▸ **Input material**:

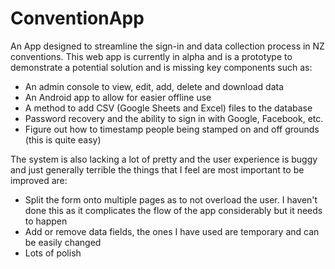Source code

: # ConventionApp
An App designed to streamline the sign-in and data collection process in NZ conventions.
This web app is currently in alpha and is a prototype to demonstrate a potential solution and is missing key components such as:
- An admin console to view, edit, add, delete and download data
- An Android app to allow for easier offline use
- A method to add CSV (Google Sheets and Excel) files to the database
- Password recovery and the ability to sign in with Google, Facebook, etc.
- Figure out how to timestamp people being stamped on and off grounds (this is quite easy)

The system is also lacking a lot of pretty and the user experience is buggy and just generally terrible the things that I feel are most important to be improved are:

- Split the form onto multiple pages as to not overload the user. I haven't done this as it complicates the flow of the app considerably but it needs to happen
- Add or remove data fields, the ones I have used are temporary and can be easily changed
- Lots of polish

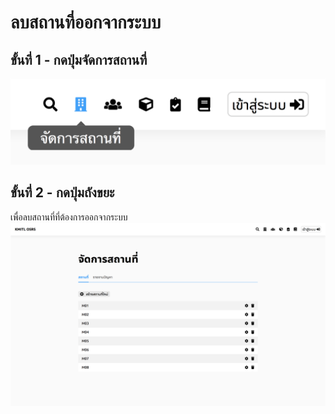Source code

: # ลบสถานที่ออกจากระบบ

## ขั้นที่ 1 - กดปุ่มจัดการสถานที่
![](../img/navigation-bar/manage-space-button.png)

## ขั้นที่ 2 - กดปุ่มถังขยะ
เพื่อลบสถานที่ที่ต้องการออกจากระบบ
![](../img/manage-space/space.png)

▸ **What you need to do**: The lines to output run from the one containing "## ขั้นที่ 2 - กดปุ่มถังขยะ" to the last line of the entries; give them back exactly.

▸ **Exercise result**:
## ขั้นที่ 2 - กดปุ่มถังขยะ
เพื่อลบสถานที่ที่ต้องการออกจากระบบ
![](../img/manage-space/space.png)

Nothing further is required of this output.